Name : Morteza
Family :Sanei Taheri
Affiliation : ----------------
Academic Degree: ----------------
Resident : Samira Shahhamzei
Gender : Male
Age : 35
A middle age man with knee pain
Imaging Procedures and Findings
Figure 1 and 2 show an osseous mass with continuity of the cortex and medullary cavity of the lesion with that of the femur suggestive of osteochondroma. The cartilage cap thickness was about 4 mm (not shown). inflamed and distended bursa is seen over the lesion. Bursa is differentiated from cartilage cap only in GRE images (see discussion). Plain graphy demonstrates osteochondroma with Undertubulation (a widened diameter of the bone) as well and the bone scan is hot .

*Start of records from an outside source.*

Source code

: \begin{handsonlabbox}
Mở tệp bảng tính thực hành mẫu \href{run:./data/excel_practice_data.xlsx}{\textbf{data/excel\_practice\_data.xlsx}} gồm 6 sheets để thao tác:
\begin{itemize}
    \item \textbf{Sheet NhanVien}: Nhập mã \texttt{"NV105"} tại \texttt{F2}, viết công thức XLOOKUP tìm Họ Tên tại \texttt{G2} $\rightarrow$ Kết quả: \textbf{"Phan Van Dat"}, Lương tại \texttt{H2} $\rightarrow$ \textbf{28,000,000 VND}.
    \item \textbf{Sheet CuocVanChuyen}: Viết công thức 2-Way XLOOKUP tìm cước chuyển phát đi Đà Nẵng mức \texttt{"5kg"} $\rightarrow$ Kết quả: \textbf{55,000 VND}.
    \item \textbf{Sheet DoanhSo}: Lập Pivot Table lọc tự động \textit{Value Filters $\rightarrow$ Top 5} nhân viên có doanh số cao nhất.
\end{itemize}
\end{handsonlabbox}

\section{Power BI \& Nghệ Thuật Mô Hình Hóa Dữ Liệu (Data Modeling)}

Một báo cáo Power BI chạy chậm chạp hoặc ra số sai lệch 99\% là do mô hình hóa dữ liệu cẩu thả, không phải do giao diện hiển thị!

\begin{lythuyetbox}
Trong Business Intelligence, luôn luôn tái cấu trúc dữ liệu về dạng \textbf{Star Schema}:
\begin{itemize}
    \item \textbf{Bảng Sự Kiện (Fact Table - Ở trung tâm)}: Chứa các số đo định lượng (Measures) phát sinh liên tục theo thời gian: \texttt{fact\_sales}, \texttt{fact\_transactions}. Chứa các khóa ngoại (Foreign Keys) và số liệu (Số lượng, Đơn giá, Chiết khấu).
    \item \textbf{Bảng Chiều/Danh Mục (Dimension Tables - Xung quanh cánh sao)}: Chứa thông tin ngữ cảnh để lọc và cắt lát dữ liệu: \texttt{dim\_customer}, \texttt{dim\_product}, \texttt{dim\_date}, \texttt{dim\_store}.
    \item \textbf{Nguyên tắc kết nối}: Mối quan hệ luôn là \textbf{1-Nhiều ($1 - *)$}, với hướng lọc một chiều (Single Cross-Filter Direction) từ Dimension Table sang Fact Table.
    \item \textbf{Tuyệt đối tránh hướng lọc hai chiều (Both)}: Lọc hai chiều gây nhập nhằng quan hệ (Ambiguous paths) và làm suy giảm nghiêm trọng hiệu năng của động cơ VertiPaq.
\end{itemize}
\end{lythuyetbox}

Osteochondromas (exostoses) are the second most common benign tumor of bone after nonossifying fibromas. The most common locations are around the knee (distal femur and proximal tibia) and the proximal humerus. The morphology of an osteochondroma is more important than the signal intensity in terms of diagnosis. Both CTand MRI demonstrate the continuity of the cortex and medullary cavity of the osteochondroma with that of the parent bone .The perichondrium is well seen on T2-weighted MR images as an area of low signal intensity surrounding the outer surface of the high signal intensity cartilage cap. MRI measurements of cartilage cap thickness are also accurate. The thickness of this structure is important in distinguishing benign osteochondroma from exostotic chondrosarcoma. The cartilage cap is usually thicker than 1.5 cm in chondrosarcoma. The formation of a bursa over an osteochondroma is common, and the bursa is usually asymptomatic; if it becomes inflamed and distended, it can be painful. On T2-weighted images, bursal fluid has high signal intensity similar to that of the cartilage cap, and it can be difficult to differentiate the two. On gradient echo sequences, cartilage has a lower signal intensity than that of fluid, and the diagnosis is easily made.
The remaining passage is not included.